#### [Work item]
A verbatim copy of the lines from the one with "### **Related Rosources:**" through the final line below is required; print it and nothing else.

Document images with source code:

- Opening Delimiter -

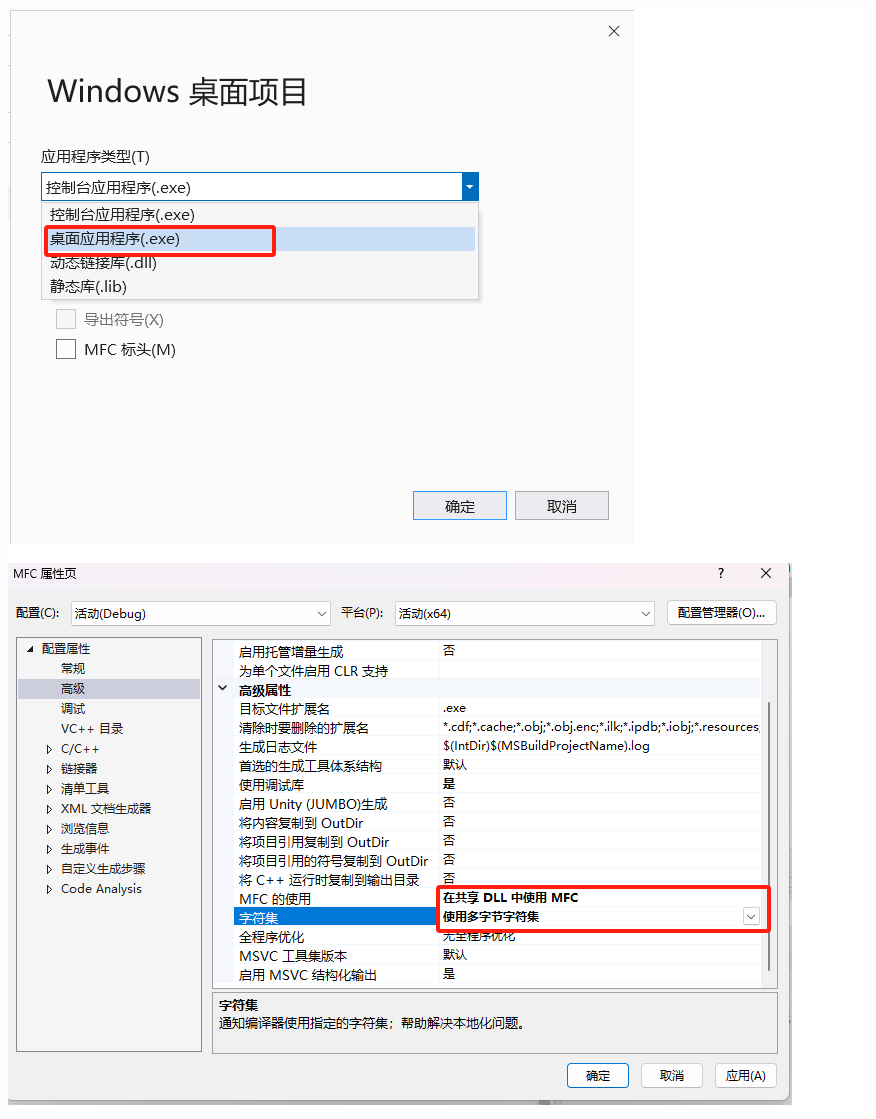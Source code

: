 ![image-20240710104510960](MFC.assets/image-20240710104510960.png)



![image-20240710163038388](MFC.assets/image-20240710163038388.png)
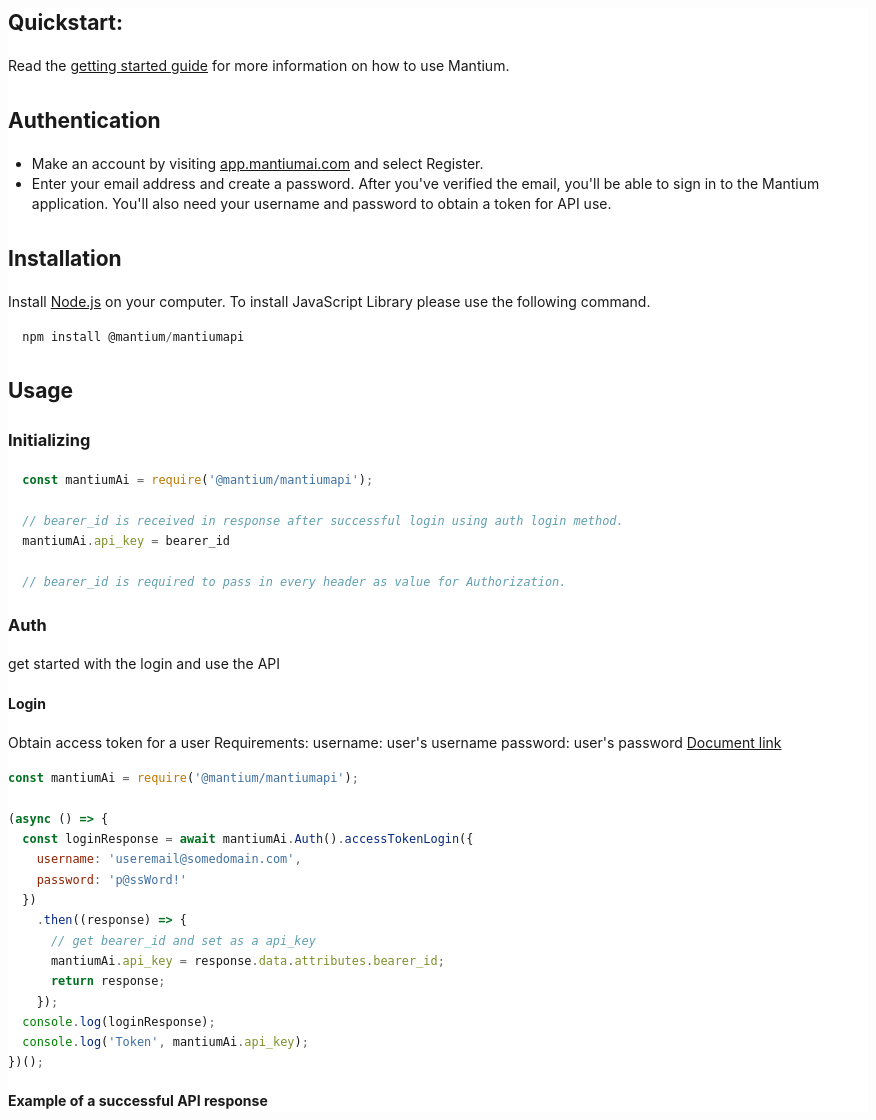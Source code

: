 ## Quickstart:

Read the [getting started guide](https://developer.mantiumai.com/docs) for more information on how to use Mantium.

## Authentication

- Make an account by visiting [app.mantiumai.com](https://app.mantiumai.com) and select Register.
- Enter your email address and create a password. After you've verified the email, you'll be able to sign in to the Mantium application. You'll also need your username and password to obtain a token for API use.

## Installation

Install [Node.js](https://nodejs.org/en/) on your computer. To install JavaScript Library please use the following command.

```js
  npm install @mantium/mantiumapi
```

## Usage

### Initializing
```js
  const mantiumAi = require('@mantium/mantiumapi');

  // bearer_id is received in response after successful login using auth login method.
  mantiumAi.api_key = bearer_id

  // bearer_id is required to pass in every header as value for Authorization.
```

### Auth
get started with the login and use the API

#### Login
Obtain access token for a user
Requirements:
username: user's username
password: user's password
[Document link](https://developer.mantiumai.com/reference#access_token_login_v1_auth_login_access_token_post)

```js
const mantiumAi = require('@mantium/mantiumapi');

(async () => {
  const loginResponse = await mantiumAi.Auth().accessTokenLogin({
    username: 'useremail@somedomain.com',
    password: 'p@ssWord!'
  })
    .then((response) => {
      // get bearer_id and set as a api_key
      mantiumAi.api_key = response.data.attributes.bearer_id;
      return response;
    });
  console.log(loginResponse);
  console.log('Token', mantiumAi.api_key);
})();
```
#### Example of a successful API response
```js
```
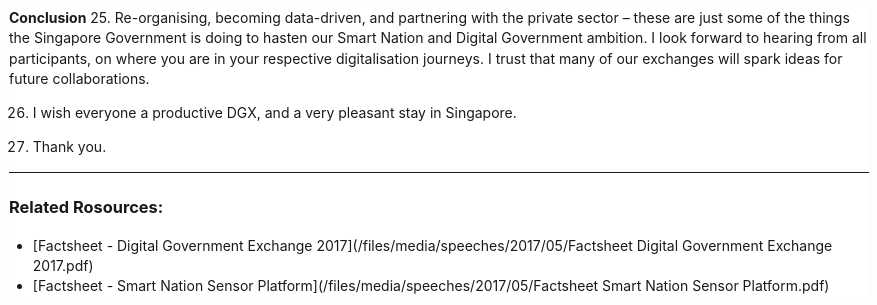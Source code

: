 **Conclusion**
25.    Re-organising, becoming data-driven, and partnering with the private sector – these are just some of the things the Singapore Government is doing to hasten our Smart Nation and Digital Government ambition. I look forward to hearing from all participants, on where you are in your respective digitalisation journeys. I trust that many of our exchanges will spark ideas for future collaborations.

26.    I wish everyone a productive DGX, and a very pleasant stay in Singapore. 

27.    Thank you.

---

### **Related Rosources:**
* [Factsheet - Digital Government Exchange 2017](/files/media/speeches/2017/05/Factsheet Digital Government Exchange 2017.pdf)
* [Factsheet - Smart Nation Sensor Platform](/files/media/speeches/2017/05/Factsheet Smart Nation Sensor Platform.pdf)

- Closing Delimiter -

#### [Task output]
### **Related Rosources:**
* [Factsheet - Digital Government Exchange 2017](/files/media/speeches/2017/05/Factsheet Digital Government Exchange 2017.pdf)
* [Factsheet - Smart Nation Sensor Platform](/files/media/speeches/2017/05/Factsheet Smart Nation Sensor Platform.pdf)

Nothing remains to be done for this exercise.